My son, (5) definitely enjoys the hand tools more as he hates the scream of the skill saw and old table saw.

But, he does love his new ear plugs and headset.


----------



## rhett (May 11, 2008)

No one is going to pay extra money because you chose to do things the hard way. If a craftsman from 100 years ago had the chance to use a power tool to make their job easier, you can bet your bottom dollar they would. Woodworking is the only trade that puts romanticism in doing things the hard way. Spend an hour handplaning a board flat and I will spend 15 seconds running one through my planer, then you find anyone who can tell the difference. Some things demand handwork but 80% can be done better, more accurately and faster with the technology of power. In 10 years of making furniture and cabinetry full time, I have yet to have anyone even ask what type of tooling I will use to make their commissioned piece.

Business 101…..Time is money.


----------



## NANeanderthal (Jun 2, 2011)

*Spend an hour handplaning a board flat and I will spend 15 seconds running one through my planer, then you find anyone who can tell the difference.*

While I agree with the main body of your post I think your a bit hard on the hand tool side. I am assuming that this statement is hyperbole and the only reason I am responding is because I don't want beginners thinking that this statement is true on its face.

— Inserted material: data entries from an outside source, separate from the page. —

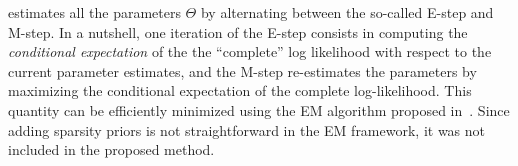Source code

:  estimates all the parameters $\Theta$ by alternating between the so-called E-step and M-step.
In a nutshell, one iteration of the E-step consists in computing the \textit{conditional expectation} of the the ``complete'' log likelihood with respect to the current parameter estimates,
and the M-step re-estimates the parameters by maximizing the conditional expectation of the complete log-likelihood.
This quantity can be efficiently minimized using the \ac{EM} algorithm proposed in~.
Since adding sparsity priors is not straightforward in the \ac{EM} framework, it was not included in the proposed method.


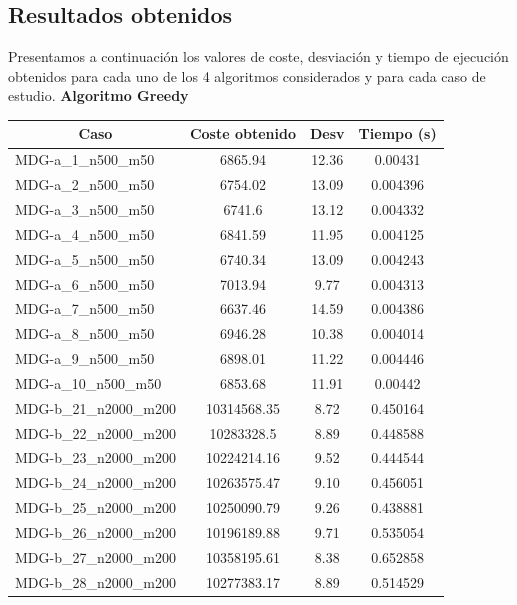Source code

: \documentclass[11pt,a4paper]{article}
\begin{document}
	\subsection{Resultados obtenidos}
	
	Presentamos a continuación los valores de coste, desviación  y tiempo de ejecución obtenidos para cada uno de los 4 algoritmos considerados y para cada caso de estudio.
	\newpage
	\textbf{Algoritmo Greedy}
\begin{table}[H]
	\begin{center}
		\begin{tabular}{|l|c|c|c|} 
			\hline
			\multicolumn{1}{|c|}{\textbf{Caso}} & \textbf{Coste obtenido} & \textbf{Desv} & \textbf{Tiempo (s)} \\ \hline
			MDG-a\_1\_n500\_m50 & 6865.94 & 12.36 & 0.00431 \\ \hline
			MDG-a\_2\_n500\_m50 & 6754.02 & 13.09 & 0.004396 \\ \hline
			MDG-a\_3\_n500\_m50 & 6741.6 & 13.12 & 0.004332 \\ \hline
			MDG-a\_4\_n500\_m50 & 6841.59 & 11.95 & 0.004125 \\ \hline
			MDG-a\_5\_n500\_m50 & 6740.34 & 13.09 & 0.004243 \\ \hline
			MDG-a\_6\_n500\_m50 & 7013.94 & 9.77 & 0.004313 \\ \hline
			MDG-a\_7\_n500\_m50 & 6637.46 & 14.59 & 0.004386 \\ \hline
			MDG-a\_8\_n500\_m50 & 6946.28 & 10.38 & 0.004014 \\ \hline
			MDG-a\_9\_n500\_m50 & 6898.01 & 11.22 & 0.004446 \\ \hline
			MDG-a\_10\_n500\_m50 & 6853.68 & 11.91 & 0.00442 \\ \hline
			MDG-b\_21\_n2000\_m200 & 10314568.35 & 8.72 & 0.450164 \\ \hline
			MDG-b\_22\_n2000\_m200 & 10283328.5 & 8.89 & 0.448588 \\ \hline
			MDG-b\_23\_n2000\_m200 & 10224214.16 & 9.52 & 0.444544 \\ \hline
			MDG-b\_24\_n2000\_m200 & 10263575.47 & 9.10 & 0.456051 \\ \hline
			MDG-b\_25\_n2000\_m200 & 10250090.79 & 9.26 & 0.438881 \\ \hline
			MDG-b\_26\_n2000\_m200 & 10196189.88 & 9.71 & 0.535054 \\ \hline
			MDG-b\_27\_n2000\_m200 & 10358195.61 & 8.38 & 0.652858 \\ \hline
			MDG-b\_28\_n2000\_m200 & 10277383.17 & 8.89 & 0.514529 \\ \hline

\end{tabular}
\end{center}
\end{table}
\end{document}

If you spend an hour planing a board flat, your doing something wrong. An entire workbench top shouldn't take anywhere near that. If you have a standard size board, say 6X24, once your proficient you shouldn't take more than 5 minutes to flatten one side, and bring the other side flat and parallel and to thickness. (assuming you're not trying to turn a 4/4 board into a 2/4 board of course).

As far as telling the diffidence, unless they don't have the sense of touch or sight, anyone can quickly tell the difference between a hand planed board and a power planed one. That why people don't go straight to finish from a planner, but do from a hand plane.

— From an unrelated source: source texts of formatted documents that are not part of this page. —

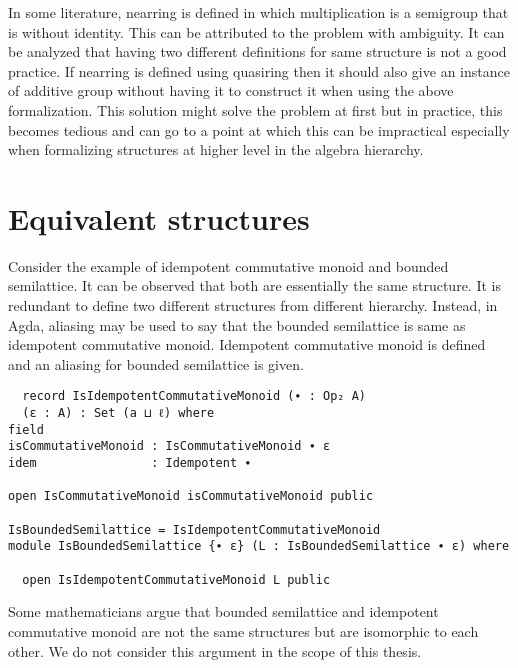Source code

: In some literature, nearring is defined in which multiplication is a
semigroup that is without identity. This can be attributed to the problem with
ambiguity. It can be analyzed that having two different definitions for same
structure is not a good practice. If nearring is defined using quasiring then
it should also give an instance of additive group without having it to construct
it when using the above formalization. This solution might solve the problem at
first but in practice, this becomes tedious and can go to a point at which this
can be impractical especially when formalizing structures at higher level in the
algebra hierarchy.

\section{Equivalent structures}
Consider the example of idempotent commutative monoid and bounded semilattice.
It can be observed that both are essentially the same structure. It is redundant
to define two different structures from different hierarchy. Instead, in Agda,
aliasing may be used to say that the bounded semilattice is same as idempotent
commutative monoid. Idempotent commutative monoid is defined and an aliasing for
bounded semilattice is given.
\begin{verbatim}
  record IsIdempotentCommutativeMonoid (∙ : Op₂ A)
  (ε : A) : Set (a ⊔ ℓ) where
field
isCommutativeMonoid : IsCommutativeMonoid ∙ ε
idem                : Idempotent ∙

open IsCommutativeMonoid isCommutativeMonoid public

IsBoundedSemilattice = IsIdempotentCommutativeMonoid
module IsBoundedSemilattice {∙ ε} (L : IsBoundedSemilattice ∙ ε) where

  open IsIdempotentCommutativeMonoid L public
\end{verbatim}

Some mathematicians argue that bounded semilattice and idempotent
commutative monoid are not the same structures but are isomorphic to each other.
We do not consider this argument in the scope of this thesis.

With all this said, I agree, if I was trying to earn money, I'd be slaying electrons right along with you guys.


----------



## ShaneA (Apr 15, 2011)

I guess I agree there is no real premium in "value" because it is made with hand tool. Since there really isnt a premium in value, I guess time/effeciancy should win out on a lot of the steps. The term hand made can really just be symantics anyway. I mean, where would one draw the line. I think a hybrid approach would be the best. Some processes require the speed and accuracy of power tool, while some functions are best left to the hand tools. Being skilled in both, and using both, would be the preferred way to go in my opinion. Either for fun or for profit, the best tool for the job should be used.


----------



## dkirtley (Mar 11, 2010)

Depends on many things. What kind of work do you build? I can't say for sure that power tools are faster for all types of projects-or at least enough to make a real difference one way or another. Building one off pieces really changes the game. Machine setup time is not trivial.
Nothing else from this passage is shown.